Your objective: Go through the entries below and copy each line containing the word "false".

Source texts of formatted documents
Segment Open
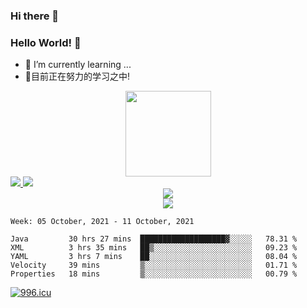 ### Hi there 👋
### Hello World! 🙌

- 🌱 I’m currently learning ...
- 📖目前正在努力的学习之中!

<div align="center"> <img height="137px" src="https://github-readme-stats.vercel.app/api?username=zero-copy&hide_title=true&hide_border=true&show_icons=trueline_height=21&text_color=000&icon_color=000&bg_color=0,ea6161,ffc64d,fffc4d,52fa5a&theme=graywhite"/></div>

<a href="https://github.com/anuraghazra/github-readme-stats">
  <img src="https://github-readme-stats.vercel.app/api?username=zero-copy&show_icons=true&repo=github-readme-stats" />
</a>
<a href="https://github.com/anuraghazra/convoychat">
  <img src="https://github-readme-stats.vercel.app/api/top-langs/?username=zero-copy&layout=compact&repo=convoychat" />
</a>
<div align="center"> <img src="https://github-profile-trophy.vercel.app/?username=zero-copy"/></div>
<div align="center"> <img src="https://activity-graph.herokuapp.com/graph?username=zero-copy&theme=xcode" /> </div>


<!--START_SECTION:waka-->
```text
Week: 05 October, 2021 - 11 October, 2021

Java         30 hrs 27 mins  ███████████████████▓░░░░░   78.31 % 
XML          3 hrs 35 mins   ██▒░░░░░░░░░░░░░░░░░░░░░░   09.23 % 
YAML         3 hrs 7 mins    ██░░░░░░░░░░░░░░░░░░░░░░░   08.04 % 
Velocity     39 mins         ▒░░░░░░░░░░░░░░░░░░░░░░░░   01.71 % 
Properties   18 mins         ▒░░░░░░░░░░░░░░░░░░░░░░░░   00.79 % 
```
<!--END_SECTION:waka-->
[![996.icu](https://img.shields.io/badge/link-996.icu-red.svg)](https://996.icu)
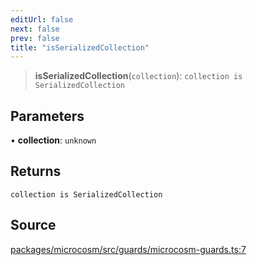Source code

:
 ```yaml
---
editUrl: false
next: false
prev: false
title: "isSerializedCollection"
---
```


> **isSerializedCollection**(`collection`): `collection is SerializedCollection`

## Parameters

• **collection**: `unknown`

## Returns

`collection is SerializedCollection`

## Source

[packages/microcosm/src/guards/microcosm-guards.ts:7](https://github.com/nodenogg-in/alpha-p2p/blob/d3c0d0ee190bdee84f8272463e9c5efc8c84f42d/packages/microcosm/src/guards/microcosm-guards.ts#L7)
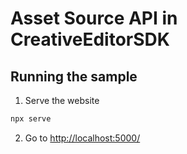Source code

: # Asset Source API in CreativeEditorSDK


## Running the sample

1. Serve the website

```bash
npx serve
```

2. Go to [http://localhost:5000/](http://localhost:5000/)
Segment Closed
Segment Open
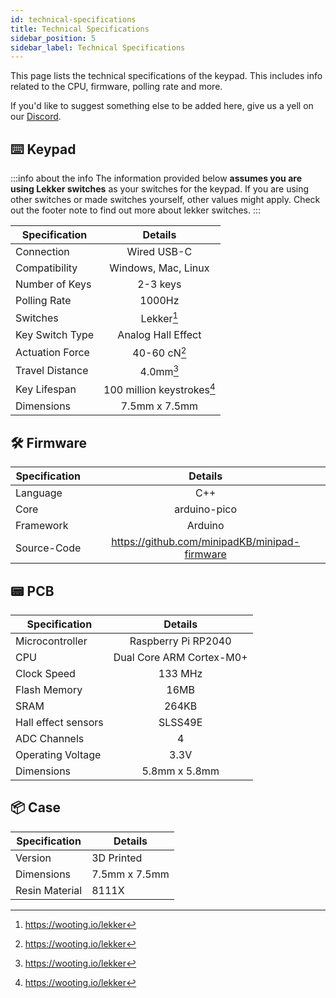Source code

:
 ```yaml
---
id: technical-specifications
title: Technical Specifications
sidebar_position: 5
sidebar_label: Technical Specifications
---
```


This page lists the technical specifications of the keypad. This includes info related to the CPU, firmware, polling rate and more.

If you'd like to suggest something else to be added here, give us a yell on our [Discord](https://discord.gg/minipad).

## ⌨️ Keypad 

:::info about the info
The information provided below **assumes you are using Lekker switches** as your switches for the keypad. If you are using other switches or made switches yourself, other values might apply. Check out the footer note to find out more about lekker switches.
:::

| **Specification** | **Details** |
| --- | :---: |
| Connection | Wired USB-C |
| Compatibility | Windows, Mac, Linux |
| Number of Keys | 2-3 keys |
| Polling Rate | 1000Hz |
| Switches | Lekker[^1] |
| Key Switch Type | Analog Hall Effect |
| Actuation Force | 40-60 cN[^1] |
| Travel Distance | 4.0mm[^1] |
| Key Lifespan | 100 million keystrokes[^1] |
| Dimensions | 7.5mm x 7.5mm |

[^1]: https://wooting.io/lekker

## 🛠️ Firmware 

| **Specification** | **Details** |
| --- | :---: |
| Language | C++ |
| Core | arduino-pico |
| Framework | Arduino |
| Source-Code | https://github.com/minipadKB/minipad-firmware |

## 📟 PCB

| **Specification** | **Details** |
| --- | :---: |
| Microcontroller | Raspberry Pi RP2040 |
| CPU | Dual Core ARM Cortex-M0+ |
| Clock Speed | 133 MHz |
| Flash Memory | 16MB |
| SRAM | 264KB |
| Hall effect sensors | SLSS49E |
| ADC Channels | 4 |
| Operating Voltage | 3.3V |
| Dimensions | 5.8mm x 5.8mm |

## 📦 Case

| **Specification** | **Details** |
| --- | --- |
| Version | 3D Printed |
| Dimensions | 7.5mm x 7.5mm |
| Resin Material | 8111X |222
Segment Closed
Segment Open
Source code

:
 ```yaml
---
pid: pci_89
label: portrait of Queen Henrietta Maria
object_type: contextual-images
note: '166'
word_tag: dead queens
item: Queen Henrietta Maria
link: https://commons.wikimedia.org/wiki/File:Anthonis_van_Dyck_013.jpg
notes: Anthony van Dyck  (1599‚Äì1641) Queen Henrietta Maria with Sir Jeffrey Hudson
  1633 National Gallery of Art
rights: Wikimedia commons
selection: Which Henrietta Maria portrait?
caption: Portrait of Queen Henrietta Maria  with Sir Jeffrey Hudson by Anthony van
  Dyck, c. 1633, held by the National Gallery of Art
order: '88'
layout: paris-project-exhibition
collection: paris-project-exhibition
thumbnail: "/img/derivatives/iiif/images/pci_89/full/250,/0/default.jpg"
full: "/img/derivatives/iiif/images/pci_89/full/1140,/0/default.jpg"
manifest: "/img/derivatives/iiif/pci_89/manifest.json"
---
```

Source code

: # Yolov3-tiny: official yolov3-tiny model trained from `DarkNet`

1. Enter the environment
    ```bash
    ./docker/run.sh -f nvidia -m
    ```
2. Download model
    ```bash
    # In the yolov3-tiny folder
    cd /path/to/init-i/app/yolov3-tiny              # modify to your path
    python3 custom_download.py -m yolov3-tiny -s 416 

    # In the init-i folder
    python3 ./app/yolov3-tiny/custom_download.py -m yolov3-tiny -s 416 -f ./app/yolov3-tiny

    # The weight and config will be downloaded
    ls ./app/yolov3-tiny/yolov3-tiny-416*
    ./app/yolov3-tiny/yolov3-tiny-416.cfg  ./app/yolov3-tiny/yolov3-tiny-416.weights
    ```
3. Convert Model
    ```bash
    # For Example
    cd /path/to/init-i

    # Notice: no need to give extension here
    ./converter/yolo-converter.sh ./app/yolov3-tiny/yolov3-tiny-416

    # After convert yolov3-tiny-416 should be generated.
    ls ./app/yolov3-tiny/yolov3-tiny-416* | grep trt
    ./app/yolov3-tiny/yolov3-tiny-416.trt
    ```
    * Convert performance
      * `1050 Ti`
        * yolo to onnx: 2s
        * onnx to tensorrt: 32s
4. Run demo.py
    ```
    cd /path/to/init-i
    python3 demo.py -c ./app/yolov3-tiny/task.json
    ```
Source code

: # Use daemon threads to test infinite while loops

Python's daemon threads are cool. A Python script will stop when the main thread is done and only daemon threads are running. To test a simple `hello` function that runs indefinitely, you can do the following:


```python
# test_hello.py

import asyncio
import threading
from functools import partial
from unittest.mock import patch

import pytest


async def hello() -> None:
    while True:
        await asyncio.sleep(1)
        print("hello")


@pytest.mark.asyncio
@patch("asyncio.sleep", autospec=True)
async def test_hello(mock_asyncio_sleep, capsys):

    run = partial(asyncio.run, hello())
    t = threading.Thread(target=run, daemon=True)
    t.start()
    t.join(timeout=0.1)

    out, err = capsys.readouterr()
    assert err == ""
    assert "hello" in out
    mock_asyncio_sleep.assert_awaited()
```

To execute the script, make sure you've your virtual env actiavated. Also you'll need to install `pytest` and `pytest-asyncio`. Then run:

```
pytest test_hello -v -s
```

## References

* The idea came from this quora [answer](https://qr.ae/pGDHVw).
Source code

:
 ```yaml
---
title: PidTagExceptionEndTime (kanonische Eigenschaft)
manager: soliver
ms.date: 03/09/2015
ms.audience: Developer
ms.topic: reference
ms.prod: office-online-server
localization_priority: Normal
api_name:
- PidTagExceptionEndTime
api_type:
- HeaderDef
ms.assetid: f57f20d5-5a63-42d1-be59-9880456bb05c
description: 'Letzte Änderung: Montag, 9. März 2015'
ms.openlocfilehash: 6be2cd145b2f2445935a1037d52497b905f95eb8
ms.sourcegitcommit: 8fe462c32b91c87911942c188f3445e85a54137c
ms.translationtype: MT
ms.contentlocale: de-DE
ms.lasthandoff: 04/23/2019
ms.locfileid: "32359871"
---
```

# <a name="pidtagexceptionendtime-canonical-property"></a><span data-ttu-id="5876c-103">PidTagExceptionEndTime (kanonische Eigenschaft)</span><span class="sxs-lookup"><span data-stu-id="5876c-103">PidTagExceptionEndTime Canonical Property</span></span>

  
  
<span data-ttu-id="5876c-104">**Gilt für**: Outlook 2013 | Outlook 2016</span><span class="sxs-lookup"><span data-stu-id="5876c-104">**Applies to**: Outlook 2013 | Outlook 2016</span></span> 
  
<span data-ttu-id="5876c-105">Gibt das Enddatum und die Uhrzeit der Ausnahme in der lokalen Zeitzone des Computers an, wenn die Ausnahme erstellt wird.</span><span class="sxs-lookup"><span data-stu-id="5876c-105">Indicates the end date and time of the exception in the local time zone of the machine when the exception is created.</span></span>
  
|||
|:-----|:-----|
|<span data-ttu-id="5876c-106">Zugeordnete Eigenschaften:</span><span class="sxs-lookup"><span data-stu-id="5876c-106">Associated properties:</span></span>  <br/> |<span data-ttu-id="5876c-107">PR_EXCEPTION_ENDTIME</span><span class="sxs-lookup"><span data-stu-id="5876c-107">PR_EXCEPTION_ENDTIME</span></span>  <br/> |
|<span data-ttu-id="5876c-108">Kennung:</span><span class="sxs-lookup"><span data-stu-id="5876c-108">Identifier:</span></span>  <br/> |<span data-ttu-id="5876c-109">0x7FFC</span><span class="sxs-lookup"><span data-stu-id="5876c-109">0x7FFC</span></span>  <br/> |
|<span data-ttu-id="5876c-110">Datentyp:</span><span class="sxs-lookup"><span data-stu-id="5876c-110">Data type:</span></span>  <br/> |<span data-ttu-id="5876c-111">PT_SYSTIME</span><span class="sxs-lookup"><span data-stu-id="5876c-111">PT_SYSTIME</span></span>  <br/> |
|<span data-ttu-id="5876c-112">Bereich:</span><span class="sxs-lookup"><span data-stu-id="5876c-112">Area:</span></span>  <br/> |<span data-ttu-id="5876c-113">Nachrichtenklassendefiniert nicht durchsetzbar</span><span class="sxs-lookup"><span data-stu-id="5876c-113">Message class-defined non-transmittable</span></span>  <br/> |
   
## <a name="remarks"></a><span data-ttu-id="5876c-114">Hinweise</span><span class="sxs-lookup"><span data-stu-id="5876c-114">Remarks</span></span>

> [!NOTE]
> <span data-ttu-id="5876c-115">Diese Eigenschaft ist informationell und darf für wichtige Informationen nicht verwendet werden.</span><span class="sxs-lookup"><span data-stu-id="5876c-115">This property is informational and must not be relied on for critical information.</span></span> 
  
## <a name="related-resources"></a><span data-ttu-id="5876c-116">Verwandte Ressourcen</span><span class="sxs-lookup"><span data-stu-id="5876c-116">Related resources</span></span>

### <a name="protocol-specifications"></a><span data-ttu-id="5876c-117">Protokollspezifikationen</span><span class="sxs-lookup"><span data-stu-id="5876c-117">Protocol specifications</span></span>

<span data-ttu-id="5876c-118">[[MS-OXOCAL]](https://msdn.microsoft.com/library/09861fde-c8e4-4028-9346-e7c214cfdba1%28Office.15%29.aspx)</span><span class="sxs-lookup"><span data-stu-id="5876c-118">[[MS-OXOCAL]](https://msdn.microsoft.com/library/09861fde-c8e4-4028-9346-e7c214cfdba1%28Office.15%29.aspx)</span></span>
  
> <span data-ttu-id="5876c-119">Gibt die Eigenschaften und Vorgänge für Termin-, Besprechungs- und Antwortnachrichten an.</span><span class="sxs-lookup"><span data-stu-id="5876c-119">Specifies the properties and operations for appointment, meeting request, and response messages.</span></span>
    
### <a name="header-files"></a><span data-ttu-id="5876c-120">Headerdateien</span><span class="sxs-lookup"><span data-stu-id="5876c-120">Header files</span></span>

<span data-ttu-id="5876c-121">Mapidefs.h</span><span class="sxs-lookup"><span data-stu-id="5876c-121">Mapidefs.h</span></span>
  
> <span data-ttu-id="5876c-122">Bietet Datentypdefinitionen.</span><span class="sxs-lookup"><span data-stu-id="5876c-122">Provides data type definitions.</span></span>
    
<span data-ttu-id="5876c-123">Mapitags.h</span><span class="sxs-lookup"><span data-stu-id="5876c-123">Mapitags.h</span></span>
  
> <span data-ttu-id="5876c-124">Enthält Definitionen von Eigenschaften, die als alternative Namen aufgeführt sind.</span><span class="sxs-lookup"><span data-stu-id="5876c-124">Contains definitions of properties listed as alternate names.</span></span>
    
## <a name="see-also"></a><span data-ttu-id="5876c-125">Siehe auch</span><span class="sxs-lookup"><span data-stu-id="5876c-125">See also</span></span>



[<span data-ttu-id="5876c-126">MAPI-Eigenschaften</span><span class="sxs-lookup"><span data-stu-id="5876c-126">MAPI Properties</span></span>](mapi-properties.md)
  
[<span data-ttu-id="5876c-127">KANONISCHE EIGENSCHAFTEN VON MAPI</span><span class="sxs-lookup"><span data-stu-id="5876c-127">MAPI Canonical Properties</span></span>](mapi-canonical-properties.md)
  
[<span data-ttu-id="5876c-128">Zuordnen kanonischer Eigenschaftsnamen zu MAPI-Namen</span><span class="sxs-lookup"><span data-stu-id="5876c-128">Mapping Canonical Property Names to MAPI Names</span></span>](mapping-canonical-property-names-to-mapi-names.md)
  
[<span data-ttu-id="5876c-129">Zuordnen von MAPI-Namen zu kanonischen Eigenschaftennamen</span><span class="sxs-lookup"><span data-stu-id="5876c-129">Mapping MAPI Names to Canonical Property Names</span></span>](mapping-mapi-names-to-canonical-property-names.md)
Segment Closed
Written answer:
editUrl: false
next: false
prev: false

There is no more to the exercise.